Rapid localization of unknown gas leak sources in urban areas is critical for effective emergency response and impact mitigation. While deploying autonomous robots to assess and localize emission sources has proven effective, current approaches are inadequate in a large-scale, constrained area. To address this, we propose a Goal-oriented multi-Robot collAborative Source Search (GRASS) framework for large-scale constrained environments. This framework employs a three-step coupled strategy—goal determination, allocation, and execution—leveraging the fusion of posterior probabilities and hybrid sensed information to achieve efficient and reliable gas source localization.
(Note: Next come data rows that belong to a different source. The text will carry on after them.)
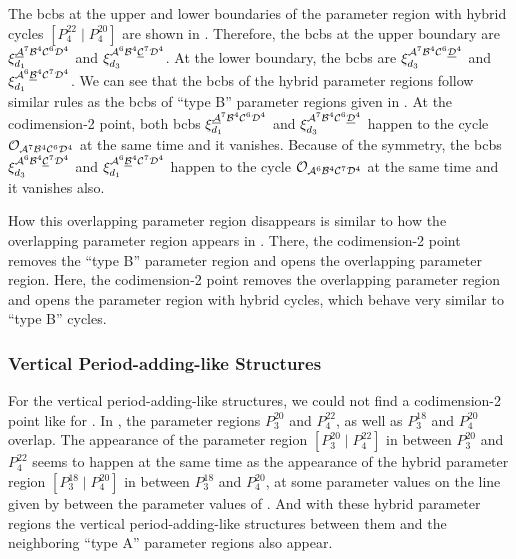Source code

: The \glspl{bcb} at the upper and lower boundaries of the parameter region with hybrid cycles $\left[P^{22}_4 \mid P^{20}_4\right]$ are shown in .
Therefore, the \glspl{bcb} at the upper boundary are $\xi_{d_1}^{\underline{\mathcal{A}}^7\mathcal{B}^4\mathcal{C}^6\mathcal{D}^4}$ and $\xi_{d_3}^{\mathcal{A}^6\mathcal{B}^4\underline{\mathcal{C}}^7\mathcal{D}^4}$.
At the lower boundary, the \glspl{bcb} are $\xi_{d_3}^{\mathcal{A}^7\mathcal{B}^4\mathcal{C}^6\underline{\mathcal{D}}^4}$ and $\xi_{d_1}^{\mathcal{A}^6\underline{\mathcal{B}}^4\mathcal{C}^7\mathcal{D}^4}$.
We can see that the \glspl{bcb} of the hybrid parameter regions follow similar rules as the \glspl{bcb} of ``type B'' parameter regions given in .
At the codimension-2 point, both \glspl{bcb} $\xi_{d_1}^{\underline{\mathcal{A}}^7\mathcal{B}^4\mathcal{C}^6\mathcal{D}^4}$ and $\xi_{d_3}^{\mathcal{A}^7\mathcal{B}^4\mathcal{C}^6\underline{\mathcal{D}}^4}$ happen to the cycle $\mathcal{O}_{\mathcal{A}^7\mathcal{B}^4\mathcal{C}^6\mathcal{D}^4}$ at the same time and it vanishes.
Because of the symmetry, the \glspl{bcb} $\xi_{d_3}^{\mathcal{A}^6\mathcal{B}^4\underline{\mathcal{C}}^7\mathcal{D}^4}$ and $\xi_{d_1}^{\mathcal{A}^6\underline{\mathcal{B}}^4\mathcal{C}^7\mathcal{D}^4}$ happen to the cycle $\mathcal{O}_{\mathcal{A}^6\mathcal{B}^4\mathcal{C}^7\mathcal{D}^4}$ at the same time and it vanishes also.

How this overlapping parameter region disappears is similar to how the overlapping parameter region appears in .
There, the codimension-2 point removes the ``type B'' parameter region and opens the overlapping parameter region.
Here, the codimension-2 point removes the overlapping parameter region and opens the parameter region with hybrid cycles, which behave very similar to ``type B'' cycles.

\subsubsection{Vertical Period-adding-like Structures}
\label{sec:add.change.appa.vert}

For the vertical period-adding-like structures, we could not find a codimension-2 point like for .
In , the parameter regions $P^{20}_3$ and $P^{22}_4$, as well as $P^{18}_3$ and $P^{20}_4$ overlap.
The appearance of the parameter region $\left[P^{20}_3 \mid P^{22}_4\right]$ in between $P^{20}_3$ and $P^{22}_4$ seems to happen at the same time as the appearance of the hybrid parameter region $\left[P^{18}_3 \mid P^{20}_4\right]$ in between $P^{18}_3$ and $P^{20}_4$, at some parameter values on the line given by  between the parameter values of .
And with these hybrid parameter regions the vertical period-adding-like structures between them and the neighboring ``type A'' parameter regions also appear.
Specifically, goal determination module defines two distinct goals to dynamically balance exploration (reducing estimation uncertainty through systematic coverage) and exploitation (directing robots toward estimated source locations via Gaussian Mixture Models). Moreover, goal allocation module adapts to source estimation reliability and local context, enabling robots to prioritize exploration during sparse data periods and shift to exploitation as estimations improve. In terms of goal execution, it resolves conflicts between goal pursuit and collision avoidance through designing adaptive path planning mechanisms that integrates a modified A* algorithm with a contour-tracing method. Finally, extensive simulations demonstrate that GRASS significantly outperforms two baseline methods, achieving higher success rates (increasing at least 9%) and requiring less search time (reducing at least 215.95 s) in various settings. These advantages are also confirmed by a real-world case study. Our work advances information fusion-driven environmental monitoring for resilient cities by providing an autonomous solution for source localization in complex urban environments.